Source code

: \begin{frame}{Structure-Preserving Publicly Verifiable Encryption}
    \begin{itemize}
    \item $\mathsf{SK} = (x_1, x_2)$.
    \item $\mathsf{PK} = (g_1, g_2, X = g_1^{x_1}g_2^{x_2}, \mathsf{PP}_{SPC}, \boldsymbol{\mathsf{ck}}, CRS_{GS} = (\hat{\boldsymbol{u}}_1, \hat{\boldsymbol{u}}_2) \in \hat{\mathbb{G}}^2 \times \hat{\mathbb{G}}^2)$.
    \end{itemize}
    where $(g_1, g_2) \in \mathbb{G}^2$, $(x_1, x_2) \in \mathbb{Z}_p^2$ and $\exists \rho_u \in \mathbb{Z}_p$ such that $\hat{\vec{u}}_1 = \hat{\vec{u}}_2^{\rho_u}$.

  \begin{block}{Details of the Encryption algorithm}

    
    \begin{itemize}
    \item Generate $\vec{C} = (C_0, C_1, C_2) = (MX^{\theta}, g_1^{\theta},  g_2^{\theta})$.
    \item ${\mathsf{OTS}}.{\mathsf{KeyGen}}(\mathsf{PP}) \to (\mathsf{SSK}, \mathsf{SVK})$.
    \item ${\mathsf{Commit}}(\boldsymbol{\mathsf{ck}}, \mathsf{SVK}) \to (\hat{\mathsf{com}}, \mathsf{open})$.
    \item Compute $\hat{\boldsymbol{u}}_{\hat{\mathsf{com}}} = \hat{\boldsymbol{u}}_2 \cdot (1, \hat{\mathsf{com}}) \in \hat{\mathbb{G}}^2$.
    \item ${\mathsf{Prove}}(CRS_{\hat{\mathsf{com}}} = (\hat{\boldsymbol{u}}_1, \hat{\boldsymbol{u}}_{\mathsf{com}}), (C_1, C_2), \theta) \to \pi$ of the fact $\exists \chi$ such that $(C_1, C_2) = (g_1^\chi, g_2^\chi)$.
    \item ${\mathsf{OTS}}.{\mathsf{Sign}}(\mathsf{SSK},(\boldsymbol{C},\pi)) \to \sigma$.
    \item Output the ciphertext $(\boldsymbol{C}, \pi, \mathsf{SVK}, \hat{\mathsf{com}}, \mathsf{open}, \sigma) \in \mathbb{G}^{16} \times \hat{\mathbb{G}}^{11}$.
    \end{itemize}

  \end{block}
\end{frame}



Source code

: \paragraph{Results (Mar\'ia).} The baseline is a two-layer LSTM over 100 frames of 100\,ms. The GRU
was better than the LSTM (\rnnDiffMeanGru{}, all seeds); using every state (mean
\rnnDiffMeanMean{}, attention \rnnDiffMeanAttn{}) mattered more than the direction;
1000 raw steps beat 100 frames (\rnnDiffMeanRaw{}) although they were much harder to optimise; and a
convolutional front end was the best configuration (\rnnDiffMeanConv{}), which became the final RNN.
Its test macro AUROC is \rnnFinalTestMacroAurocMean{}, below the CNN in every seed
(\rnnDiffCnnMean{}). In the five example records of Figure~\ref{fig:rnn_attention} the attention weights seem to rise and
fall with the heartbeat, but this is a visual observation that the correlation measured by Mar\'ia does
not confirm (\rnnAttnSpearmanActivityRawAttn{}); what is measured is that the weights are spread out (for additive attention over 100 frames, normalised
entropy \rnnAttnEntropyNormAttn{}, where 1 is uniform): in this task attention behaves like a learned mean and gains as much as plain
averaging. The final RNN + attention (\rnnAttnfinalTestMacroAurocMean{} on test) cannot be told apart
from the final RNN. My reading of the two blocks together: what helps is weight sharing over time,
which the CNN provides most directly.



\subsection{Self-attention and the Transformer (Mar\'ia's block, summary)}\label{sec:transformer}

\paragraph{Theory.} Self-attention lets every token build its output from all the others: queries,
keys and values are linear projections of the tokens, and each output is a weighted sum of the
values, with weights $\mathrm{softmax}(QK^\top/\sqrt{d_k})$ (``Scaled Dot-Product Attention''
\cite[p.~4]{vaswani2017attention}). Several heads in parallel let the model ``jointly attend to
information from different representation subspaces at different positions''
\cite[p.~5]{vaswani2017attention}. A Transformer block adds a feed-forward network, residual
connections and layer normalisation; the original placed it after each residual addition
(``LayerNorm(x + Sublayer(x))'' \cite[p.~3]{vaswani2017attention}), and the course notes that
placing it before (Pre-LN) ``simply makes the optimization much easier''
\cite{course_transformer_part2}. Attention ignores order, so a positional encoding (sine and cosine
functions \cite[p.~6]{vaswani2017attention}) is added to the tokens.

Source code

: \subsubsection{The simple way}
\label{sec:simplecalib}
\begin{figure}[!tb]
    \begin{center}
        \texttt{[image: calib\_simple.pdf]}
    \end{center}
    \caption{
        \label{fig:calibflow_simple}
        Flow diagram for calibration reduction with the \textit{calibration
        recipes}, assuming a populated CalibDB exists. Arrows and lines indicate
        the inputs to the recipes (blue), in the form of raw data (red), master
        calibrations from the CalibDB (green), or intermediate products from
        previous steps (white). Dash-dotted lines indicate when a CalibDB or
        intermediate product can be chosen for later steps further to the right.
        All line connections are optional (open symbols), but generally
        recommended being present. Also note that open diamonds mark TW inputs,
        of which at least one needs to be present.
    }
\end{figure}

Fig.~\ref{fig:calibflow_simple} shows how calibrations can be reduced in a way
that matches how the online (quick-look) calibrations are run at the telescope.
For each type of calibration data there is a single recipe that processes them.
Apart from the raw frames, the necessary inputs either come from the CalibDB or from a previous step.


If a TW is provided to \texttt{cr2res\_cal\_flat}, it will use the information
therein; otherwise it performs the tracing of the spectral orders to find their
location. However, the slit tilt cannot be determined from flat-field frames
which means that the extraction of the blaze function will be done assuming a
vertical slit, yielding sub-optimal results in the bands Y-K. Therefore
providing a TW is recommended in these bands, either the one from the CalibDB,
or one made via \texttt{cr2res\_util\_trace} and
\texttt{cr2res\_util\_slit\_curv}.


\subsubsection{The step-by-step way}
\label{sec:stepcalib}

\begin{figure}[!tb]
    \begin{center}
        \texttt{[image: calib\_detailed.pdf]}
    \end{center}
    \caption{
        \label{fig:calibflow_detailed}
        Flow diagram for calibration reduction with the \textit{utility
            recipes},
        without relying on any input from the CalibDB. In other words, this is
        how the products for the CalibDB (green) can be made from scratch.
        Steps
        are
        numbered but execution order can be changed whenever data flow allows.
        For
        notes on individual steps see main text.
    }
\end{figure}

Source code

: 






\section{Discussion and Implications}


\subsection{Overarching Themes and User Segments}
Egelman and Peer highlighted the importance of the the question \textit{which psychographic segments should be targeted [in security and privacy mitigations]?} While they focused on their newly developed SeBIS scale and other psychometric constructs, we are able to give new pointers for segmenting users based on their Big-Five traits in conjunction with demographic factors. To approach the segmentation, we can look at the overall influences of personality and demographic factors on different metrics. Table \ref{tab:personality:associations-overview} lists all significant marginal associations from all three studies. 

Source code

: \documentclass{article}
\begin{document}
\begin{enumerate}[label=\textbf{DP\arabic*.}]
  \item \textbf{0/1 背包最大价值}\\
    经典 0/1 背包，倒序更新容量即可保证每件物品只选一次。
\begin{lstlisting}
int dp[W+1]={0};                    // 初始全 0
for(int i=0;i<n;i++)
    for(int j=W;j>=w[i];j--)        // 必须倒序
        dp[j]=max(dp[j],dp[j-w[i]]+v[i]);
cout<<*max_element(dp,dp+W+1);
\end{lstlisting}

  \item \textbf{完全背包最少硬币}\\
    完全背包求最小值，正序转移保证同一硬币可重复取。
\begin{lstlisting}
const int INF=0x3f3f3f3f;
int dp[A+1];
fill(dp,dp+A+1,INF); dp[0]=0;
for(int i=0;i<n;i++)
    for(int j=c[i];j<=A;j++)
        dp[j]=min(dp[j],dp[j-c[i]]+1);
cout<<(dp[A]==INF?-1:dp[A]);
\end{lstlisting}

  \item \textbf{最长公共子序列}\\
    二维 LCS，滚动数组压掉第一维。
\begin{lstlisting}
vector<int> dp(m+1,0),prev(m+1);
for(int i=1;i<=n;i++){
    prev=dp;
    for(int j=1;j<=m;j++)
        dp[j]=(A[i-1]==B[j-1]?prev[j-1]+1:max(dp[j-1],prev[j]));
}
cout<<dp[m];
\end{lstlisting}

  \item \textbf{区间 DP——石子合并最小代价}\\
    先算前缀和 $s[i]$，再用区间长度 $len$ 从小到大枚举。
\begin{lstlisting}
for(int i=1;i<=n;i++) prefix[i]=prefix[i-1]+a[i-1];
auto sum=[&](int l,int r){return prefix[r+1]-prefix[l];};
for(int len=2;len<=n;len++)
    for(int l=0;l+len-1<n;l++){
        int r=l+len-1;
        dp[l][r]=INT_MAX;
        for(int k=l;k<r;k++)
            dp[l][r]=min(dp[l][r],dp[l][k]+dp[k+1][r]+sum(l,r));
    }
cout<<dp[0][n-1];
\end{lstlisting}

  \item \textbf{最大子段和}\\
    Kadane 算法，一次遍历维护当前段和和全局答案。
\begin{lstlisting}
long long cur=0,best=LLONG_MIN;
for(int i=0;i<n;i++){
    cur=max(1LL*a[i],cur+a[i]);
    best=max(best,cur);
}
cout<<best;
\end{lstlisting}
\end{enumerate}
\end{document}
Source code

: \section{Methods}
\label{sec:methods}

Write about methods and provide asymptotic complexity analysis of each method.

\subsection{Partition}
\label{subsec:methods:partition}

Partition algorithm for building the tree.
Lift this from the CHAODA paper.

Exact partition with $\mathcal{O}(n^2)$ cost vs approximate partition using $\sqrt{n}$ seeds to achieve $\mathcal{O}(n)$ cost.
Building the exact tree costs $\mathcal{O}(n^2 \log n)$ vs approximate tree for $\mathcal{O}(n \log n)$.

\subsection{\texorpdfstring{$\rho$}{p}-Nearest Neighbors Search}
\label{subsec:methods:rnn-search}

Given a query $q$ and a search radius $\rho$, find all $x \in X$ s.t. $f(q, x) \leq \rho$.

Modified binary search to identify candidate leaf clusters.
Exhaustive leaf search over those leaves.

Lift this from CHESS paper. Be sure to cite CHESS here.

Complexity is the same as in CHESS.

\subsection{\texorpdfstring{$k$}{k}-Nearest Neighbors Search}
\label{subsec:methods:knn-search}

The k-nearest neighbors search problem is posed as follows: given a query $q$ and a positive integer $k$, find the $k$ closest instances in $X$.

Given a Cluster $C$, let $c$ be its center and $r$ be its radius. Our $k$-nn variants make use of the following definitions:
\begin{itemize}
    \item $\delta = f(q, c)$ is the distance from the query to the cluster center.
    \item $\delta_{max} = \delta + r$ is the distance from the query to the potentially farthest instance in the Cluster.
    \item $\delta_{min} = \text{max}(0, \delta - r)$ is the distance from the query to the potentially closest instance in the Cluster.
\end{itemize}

__Exercise objective__
Find the lines above that contain the word "bands" and collect them.

__Written response__
vertical slit, yielding sub-optimal results in the bands Y-K. Therefore
providing a TW is recommended in these bands, either the one from the CalibDB,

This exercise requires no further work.